Filho do lendário Glauber Rocha ("Deus e o Diabo na Terra do Sol"), cuja memória explorou em seu filme de estreia, "Rocha que Voa" (2002), Eryk herda do pai esta preocupação com uma identidade latino-americana que atravessa fronteiras. Mas assume um ponto de vista bem diferente, com registro temporal atualizado, ao focar a retomada da cultura ancestral por parte dos quéchuas, aymaras e outros povos nativos.
Fazendo ele mesmo a câmera do filme, Eryk toma o pulso de uma inquietação que vem tomando as nações de maioria indígena da América do Sul, a partir da chegada ao poder do boliviano Morales -- o primeiro presidente indígena do continente, eleito em 2005 e reeleito em 2009.

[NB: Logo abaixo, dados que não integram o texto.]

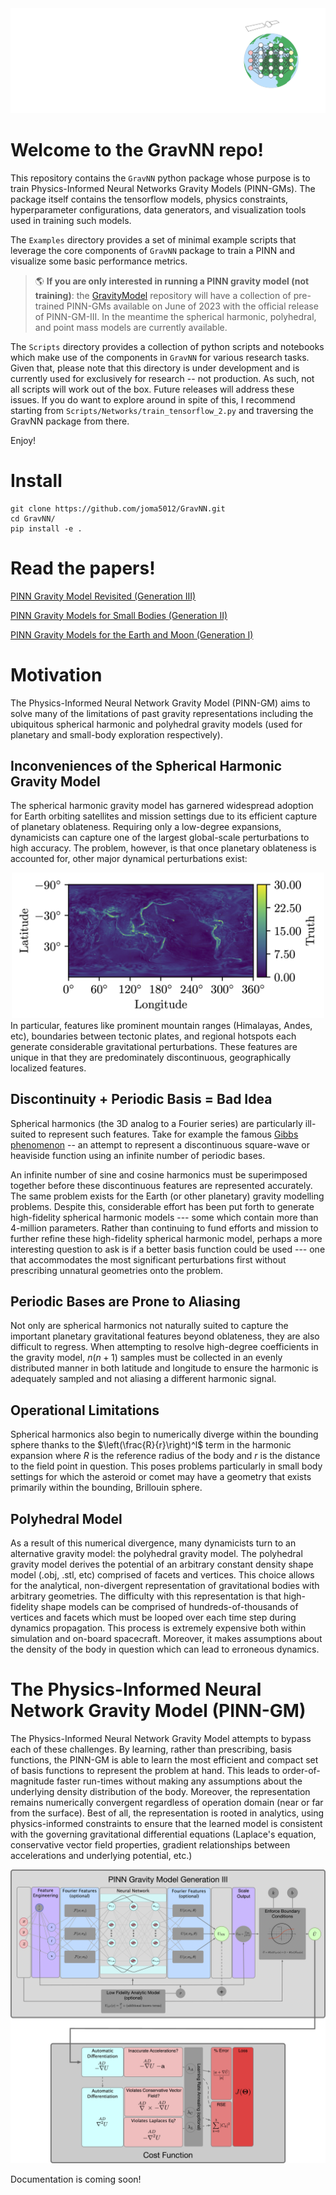 <div align="center">
  <img src="docs/source/_static/logo.png">
</div>

# Welcome to the GravNN repo!

This repository contains the `GravNN` python package whose purpose is to train Physics-Informed Neural Networks Gravity Models (PINN-GMs). The package itself contains the tensorflow models, physics constraints, hyperparameter configurations, data generators, and visualization tools used in training such models. 

The `Examples` directory provides a set of minimal example scripts that leverage the core components of `GravNN` package to train a PINN and visualize some basic performance metrics. 

> :earth_americas: **If you are only interested in running a PINN gravity model (not training)**: the [GravityModel](https://www.github.com/joma5012/GravityModels) repository will have a collection of pre-trained PINN-GMs available on June of 2023 with the official release of PINN-GM-III. In the meantime the spherical harmonic, polyhedral, and point mass models are currently available. 

The `Scripts` directory provides a collection of python scripts and notebooks which make use of the components in `GravNN` for various research tasks. Given that, please note that this directory is under development and is currently used for exclusively for research -- not production. As such, not all scripts will work out of the box. Future releases will address these issues. If you do want to explore around in spite of this, I recommend starting from `Scripts/Networks/train_tensorflow_2.py` and traversing the GravNN package from there. 

Enjoy!

# Install

```
git clone https://github.com/joma5012/GravNN.git
cd GravNN/
pip install -e .
```

# Read the papers!
[PINN Gravity Model Revisited (Generation III)](https://hanspeterschaub.info/Papers/Martin2023.pdf)

[PINN Gravity Models for Small Bodies (Generation II)](https://link.springer.com/article/10.1007/s10569-022-10101-8)

[PINN Gravity Models for the Earth and Moon (Generation I)](https://link.springer.com/article/10.1007/s10569-022-10069-5)

# Motivation

The Physics-Informed Neural Network Gravity Model (PINN-GM) aims to solve many of the limitations of past gravity representations including the ubiquitous spherical harmonic and polyhedral gravity models (used for planetary and small-body exploration respectively). 

## Inconveniences of the Spherical Harmonic Gravity Model

The spherical harmonic gravity model has garnered widespread adoption for Earth orbiting satellites and mission settings due to its efficient capture of planetary oblateness. Requiring only a low-degree expansions, dynamicists can capture one of the largest global-scale perturbations to high accuracy. The problem, however, is that once planetary oblateness is accounted for, other major dynamical perturbations exist:

<div align="center">
  <img width=500px src="docs/source/_static/sh_brillouin_2_map.png">
</div>
In particular, features like prominent mountain ranges (Himalayas, Andes, etc), boundaries between tectonic plates, and regional hotspots each generate considerable gravitational perturbations. These features are unique in that they are predominately discontinuous, geographically localized features. 

## Discontinuity + Periodic Basis = Bad Idea
Spherical harmonics (the 3D analog to a Fourier series) are particularly ill-suited to represent such features. Take for example the famous [Gibbs phenomenon](https://en.wikipedia.org/wiki/Gibbs_phenomenon) -- an attempt to represent a discontinuous square-wave or heaviside function using an infinite number of periodic bases. 

An infinite number of sine and cosine harmonics must be superimposed together before these discontinuous features are represented accurately. The same problem exists for the Earth (or other planetary) gravity modelling problems. Despite this, considerable effort has been put forth to generate high-fidelity spherical harmonic models --- some which contain more than 4-million parameters. Rather than continuing to fund efforts and mission to further refine these high-fidelity spherical harmonic model, perhaps a more interesting question to ask is if a better basis function could be used --- one that accommodates the most significant perturbations first without prescribing unnatural geometries onto the problem. 

## Periodic Bases are Prone to Aliasing

Not only are spherical harmonics not naturally suited to capture the important planetary gravitational features beyond oblateness, they are also difficult to regress. When attempting to resolve high-degree coefficients in the gravity model, $n(n+1)$ samples must be collected in an evenly distributed manner in both latitude and longitude to ensure the harmonic is adequately sampled and not aliasing a different harmonic signal. 

## Operational Limitations

Spherical harmonics also begin to numerically diverge within the bounding sphere thanks to the $\left(\frac{R}{r}\right)^l$ term in the harmonic expansion where $R$ is the reference radius of the body and $r$ is the distance to the field point in question. This poses problems particularly in small body settings for which the asteroid or comet may have a geometry that exists primarily within the bounding, Brillouin sphere. 

## Polyhedral Model

As a result of this numerical divergence, many dynamicists turn to an alternative gravity model: the polyhedral gravity model. The polyhedral gravity model derives the potential of an arbitrary constant density shape model (.obj, .stl, etc) comprised of facets and vertices. This choice allows for the analytical, non-divergent representation of gravitational bodies with arbitrary geometries. The difficulty with this representation is that high-fidelity shape models can be comprised of hundreds-of-thousands of vertices and facets which must be looped over each time step during dynamics propagation. This process is extremely expensive both within simulation and on-board spacecraft. Moreover, it makes assumptions about the density of the body in question which can lead to erroneous dynamics.

# The Physics-Informed Neural Network Gravity Model (PINN-GM)

The Physics-Informed Neural Network Gravity Model attempts to bypass each of these challenges. By learning, rather than prescribing, basis functions, the PINN-GM is able to learn the most efficient and compact set of basis functions to represent the problem at hand. This leads to order-of-magnitude faster run-times without making any assumptions about the underlying density distribution of the body. Moreover, the representation remains numerically convergent regardless of operation domain (near or far from the surface). Best of all, the representation is rooted in analytics, using physics-informed constraints to ensure that the learned model is consistent with the governing gravitational differential equations (Laplace's equation, conservative vector field properties, gradient relationships between accelerations and underlying potential, etc.)

<div align="center">
  <img src="docs/source/_static/PINN_v3.png">
</div>

Documentation is coming soon!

O cineasta anda no meio da rua, entra em discussões espontâneas, em que surgem as mais diversas teses. Um homem defende a volta a uma nação aymara original, hoje dividida entre Peru, Bolívia e Argentina, e acha inevitável o derramamento de sangue. Outros discordam. De todo modo, a reavaliação da herança indígena que resistiu à colonização de espanhois e portugueses está na ordem do dia.
Filmando em meados de 2007, Eryk acompanha parte das grandes manifestações e assembleias para debate sobre novas formas de organização e divisão comunitárias da terra, bem como a nacionalizações de alguns setores, temas candentes da Bolívia sob Morales. Flagra também um momento de crise em Santa Cruz, província que luta historicamente para emancipar-se da Bolívia -- e cujo representante, numa entrevista, elogia para o cineasta o que encara como a pouca disposição agressiva dos brasileiros para resolver seus conflitos, preferindo o "jeitinho".
Louro e de olhos claros, Eryk tem que lidar também com a desconfiança que desperta entre as pessoas, que o confundem com um "gringo" (norte-americano) ou jornalista -- categoria que também desperta a desconfiança de muitos, devido ao viés crítico que enxergam na maioria das reportagens, especialmente de televisão, ao retratarem a movimentação popular.
Não falta também a exposição de uma das teses internacionalmente mais polêmicas de Morales -- um ex-cocalero que defende o tradicional consumo das folhas de coca pelos indígenas contra o cansaço e a fome. "Não vejo porque a coca seja ilegal para os índios e legal apenas para a Coca-Cola", costuma dizer.
Umas das sequências mais impressionantes é a visita a Potosí que, no período da colonização espanhola, chegou a ser a maior mina de prata do mundo. Hoje com uma produção apenas residual, a mina é um cenário fantasmagórico, em que os mineiros mantêm bonecos de entidades mágicas para espantar o maior fantasma local -- o risco de morte. Segundo autores como o escritor uruguaio Eduardo Galeano, autor do clássico livro "As Veias Abertas da América Latina", oito milhões de mineiros teriam morrido ali desde o século XVI.
Proporcionalmente, o Brasil ocupa pouco espaço no filme, ao contrário do que acontece na série. O único país falante de português do continente, entretanto, é mencionado às vezes, seja de maneira realista ou equivocada. Num dado momento, alguém diz que o Brasil tem "70% de analfabetos", um número absurdo. Quase sempre, o Brasil é lembrado como o vizinho maior e mais rico.